[WHAT IS REQUIRED]
For the data below, report how many lines contain the string "modules" and write nothing more.
»»
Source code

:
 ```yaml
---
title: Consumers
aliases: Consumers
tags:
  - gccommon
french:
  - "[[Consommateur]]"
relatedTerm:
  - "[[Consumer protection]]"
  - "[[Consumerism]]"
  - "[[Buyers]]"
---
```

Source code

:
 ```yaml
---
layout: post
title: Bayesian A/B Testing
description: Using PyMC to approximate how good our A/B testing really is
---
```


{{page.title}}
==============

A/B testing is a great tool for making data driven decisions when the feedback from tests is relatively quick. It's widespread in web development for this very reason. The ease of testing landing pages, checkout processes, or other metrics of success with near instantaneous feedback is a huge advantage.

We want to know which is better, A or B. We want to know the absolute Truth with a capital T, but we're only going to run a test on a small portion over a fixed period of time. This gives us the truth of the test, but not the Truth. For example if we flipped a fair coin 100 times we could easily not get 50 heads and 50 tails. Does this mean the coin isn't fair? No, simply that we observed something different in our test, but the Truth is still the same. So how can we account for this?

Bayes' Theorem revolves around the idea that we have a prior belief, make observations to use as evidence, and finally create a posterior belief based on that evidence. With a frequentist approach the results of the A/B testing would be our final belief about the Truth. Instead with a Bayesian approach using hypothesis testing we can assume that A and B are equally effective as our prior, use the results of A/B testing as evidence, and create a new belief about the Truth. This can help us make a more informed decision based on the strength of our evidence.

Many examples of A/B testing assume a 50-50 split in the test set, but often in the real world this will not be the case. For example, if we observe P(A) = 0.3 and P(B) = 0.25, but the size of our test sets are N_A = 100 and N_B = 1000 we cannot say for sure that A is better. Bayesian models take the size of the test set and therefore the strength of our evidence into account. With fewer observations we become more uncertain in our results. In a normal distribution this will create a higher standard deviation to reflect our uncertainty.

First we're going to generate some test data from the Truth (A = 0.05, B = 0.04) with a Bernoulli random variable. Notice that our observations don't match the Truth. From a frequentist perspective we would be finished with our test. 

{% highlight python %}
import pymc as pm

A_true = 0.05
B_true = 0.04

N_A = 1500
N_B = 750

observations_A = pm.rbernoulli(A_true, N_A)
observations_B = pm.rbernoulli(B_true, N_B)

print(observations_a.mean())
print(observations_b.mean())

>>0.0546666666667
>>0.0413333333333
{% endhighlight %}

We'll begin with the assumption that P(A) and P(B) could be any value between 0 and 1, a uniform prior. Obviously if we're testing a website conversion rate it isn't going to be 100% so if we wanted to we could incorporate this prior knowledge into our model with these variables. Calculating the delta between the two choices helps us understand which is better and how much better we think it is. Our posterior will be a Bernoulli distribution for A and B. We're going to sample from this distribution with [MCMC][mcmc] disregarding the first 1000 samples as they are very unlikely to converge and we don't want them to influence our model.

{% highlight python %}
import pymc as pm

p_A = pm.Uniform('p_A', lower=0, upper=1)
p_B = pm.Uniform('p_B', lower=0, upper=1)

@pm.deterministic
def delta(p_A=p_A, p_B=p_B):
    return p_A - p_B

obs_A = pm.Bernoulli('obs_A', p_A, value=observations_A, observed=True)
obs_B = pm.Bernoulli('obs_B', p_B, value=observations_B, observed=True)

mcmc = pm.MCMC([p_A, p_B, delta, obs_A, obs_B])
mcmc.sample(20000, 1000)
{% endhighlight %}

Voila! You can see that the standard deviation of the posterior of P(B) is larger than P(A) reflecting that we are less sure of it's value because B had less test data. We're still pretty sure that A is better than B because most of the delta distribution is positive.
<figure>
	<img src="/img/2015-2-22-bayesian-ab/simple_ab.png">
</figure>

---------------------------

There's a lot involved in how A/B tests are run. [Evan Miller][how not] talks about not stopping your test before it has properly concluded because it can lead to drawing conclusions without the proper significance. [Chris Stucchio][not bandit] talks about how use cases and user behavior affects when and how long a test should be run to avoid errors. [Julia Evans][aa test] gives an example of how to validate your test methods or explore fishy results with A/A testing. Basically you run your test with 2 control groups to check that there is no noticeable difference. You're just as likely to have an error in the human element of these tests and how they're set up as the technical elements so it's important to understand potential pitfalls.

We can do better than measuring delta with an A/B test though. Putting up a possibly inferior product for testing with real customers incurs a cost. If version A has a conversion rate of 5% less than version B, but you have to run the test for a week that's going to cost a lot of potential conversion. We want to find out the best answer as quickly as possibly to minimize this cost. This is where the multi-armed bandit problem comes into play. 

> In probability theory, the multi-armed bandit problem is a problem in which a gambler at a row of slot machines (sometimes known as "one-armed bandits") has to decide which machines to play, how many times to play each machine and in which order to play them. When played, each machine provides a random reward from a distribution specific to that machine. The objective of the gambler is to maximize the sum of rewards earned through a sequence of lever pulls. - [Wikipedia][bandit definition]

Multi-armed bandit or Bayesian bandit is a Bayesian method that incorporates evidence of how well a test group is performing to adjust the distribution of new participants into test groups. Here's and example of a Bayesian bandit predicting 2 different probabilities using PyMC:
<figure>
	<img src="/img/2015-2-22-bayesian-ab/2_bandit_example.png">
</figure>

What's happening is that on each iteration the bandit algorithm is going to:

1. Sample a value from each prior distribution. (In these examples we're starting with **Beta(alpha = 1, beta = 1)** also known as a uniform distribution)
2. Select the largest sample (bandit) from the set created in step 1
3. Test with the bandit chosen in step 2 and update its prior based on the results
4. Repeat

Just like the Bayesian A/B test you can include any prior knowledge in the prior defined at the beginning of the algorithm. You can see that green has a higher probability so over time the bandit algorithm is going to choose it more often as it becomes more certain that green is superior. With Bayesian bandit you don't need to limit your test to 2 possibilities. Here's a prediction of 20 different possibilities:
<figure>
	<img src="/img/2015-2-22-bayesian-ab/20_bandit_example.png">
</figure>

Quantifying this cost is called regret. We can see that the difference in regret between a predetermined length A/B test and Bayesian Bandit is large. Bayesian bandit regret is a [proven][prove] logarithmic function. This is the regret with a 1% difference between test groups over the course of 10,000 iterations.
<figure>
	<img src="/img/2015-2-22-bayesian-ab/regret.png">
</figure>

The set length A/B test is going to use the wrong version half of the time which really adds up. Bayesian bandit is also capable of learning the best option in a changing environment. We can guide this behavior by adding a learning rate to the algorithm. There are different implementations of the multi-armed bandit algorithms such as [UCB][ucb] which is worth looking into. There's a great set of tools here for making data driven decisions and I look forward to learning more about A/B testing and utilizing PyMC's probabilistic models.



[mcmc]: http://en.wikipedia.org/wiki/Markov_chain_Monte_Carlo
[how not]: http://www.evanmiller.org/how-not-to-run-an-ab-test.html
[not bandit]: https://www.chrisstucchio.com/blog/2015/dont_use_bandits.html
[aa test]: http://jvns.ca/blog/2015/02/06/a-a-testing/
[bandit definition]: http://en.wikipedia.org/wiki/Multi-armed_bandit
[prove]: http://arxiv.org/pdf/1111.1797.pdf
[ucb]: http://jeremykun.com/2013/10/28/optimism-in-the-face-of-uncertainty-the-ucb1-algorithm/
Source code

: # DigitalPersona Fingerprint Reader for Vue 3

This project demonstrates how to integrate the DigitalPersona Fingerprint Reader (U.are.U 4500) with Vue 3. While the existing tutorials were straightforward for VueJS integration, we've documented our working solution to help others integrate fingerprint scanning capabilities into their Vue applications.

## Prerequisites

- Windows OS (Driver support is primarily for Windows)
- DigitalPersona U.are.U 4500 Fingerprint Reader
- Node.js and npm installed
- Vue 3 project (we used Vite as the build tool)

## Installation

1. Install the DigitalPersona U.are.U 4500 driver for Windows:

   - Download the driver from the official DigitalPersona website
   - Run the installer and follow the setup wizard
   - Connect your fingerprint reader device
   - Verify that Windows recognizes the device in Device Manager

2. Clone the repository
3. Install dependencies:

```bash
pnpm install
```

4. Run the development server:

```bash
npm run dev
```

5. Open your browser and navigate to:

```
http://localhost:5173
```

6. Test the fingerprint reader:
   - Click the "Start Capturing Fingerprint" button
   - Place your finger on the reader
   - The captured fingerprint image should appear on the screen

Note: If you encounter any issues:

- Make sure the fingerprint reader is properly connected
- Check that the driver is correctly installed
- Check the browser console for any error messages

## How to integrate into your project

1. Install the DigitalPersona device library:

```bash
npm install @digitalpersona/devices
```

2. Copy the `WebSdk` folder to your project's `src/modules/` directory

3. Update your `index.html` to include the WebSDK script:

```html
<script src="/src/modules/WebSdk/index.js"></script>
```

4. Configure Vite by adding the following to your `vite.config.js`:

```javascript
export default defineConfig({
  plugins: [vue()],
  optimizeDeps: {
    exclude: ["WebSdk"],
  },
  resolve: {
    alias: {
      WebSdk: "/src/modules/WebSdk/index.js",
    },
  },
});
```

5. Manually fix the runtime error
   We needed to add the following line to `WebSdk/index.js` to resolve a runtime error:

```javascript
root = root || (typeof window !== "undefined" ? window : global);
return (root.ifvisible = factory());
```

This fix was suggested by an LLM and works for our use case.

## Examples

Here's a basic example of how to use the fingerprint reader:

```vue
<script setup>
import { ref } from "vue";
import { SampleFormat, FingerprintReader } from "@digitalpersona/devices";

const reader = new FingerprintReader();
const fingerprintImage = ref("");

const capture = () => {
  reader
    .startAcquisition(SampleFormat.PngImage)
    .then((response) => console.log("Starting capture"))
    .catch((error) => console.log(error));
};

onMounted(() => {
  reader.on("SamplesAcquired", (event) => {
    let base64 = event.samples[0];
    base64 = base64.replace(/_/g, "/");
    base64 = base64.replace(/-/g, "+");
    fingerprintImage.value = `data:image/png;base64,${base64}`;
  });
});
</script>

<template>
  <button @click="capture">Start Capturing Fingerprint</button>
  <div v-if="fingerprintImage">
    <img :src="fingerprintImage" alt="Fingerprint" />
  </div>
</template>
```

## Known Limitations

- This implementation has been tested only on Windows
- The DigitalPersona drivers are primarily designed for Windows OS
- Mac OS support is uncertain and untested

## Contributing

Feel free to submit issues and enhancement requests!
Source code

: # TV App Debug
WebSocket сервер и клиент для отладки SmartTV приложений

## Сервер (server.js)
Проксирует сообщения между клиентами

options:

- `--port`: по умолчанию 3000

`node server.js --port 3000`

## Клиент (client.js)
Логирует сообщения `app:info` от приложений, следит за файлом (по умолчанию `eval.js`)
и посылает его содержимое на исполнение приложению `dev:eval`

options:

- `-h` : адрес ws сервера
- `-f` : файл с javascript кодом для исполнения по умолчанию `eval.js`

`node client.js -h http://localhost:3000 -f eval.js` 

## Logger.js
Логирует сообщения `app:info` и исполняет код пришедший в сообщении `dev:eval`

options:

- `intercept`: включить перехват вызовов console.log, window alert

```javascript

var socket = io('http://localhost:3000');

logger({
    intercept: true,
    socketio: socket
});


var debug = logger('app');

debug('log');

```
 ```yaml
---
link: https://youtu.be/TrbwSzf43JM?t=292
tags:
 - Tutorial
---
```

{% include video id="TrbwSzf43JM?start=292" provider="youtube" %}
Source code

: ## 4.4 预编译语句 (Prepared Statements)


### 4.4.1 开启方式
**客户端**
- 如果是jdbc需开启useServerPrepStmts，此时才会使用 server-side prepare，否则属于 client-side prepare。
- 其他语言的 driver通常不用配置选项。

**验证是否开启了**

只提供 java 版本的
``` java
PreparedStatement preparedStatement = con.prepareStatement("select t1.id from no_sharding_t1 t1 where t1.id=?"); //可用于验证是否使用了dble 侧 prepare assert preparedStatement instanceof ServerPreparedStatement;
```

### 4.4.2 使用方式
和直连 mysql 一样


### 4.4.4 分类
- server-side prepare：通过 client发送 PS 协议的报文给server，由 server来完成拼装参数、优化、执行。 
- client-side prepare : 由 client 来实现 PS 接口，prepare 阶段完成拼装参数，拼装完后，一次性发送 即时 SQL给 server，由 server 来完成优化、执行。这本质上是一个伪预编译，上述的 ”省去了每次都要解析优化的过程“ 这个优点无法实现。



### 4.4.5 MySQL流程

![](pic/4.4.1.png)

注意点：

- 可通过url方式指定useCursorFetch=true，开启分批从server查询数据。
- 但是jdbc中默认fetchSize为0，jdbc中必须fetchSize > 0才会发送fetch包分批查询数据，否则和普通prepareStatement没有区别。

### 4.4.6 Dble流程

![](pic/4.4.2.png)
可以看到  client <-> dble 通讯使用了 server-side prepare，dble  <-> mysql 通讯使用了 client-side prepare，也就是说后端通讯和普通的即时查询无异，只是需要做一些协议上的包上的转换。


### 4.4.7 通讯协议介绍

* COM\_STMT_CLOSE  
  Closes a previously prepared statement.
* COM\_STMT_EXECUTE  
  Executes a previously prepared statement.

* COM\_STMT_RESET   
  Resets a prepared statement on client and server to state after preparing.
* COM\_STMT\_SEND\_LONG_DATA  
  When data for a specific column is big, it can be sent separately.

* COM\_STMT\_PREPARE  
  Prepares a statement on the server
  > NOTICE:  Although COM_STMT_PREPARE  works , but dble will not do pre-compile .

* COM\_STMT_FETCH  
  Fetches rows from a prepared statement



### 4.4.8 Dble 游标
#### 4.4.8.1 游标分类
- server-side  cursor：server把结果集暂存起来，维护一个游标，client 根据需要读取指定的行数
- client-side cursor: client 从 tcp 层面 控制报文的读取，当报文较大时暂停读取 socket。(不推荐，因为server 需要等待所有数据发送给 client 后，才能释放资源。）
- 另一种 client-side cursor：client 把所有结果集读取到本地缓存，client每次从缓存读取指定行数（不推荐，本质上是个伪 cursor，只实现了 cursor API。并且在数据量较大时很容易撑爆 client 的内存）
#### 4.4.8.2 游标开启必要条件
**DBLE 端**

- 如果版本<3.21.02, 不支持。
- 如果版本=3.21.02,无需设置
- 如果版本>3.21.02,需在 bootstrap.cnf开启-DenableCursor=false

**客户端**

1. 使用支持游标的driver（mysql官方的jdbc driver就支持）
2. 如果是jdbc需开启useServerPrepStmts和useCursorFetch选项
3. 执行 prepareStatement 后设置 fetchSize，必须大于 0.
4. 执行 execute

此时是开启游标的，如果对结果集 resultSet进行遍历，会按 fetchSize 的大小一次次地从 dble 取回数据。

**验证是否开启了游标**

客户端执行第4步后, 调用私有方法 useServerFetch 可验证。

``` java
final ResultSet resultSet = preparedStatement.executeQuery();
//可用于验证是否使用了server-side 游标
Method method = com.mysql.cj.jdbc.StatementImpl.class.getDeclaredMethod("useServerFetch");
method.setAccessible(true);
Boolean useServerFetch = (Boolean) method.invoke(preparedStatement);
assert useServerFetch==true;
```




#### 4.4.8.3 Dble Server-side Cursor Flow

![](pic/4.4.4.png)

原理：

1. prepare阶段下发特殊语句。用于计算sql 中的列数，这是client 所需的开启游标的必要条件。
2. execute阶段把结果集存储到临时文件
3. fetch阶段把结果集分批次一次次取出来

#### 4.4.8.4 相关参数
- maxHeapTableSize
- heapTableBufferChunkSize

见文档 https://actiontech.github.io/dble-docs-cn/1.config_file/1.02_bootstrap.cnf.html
««
[OUTPUT FOR THIS EXERCISE]
3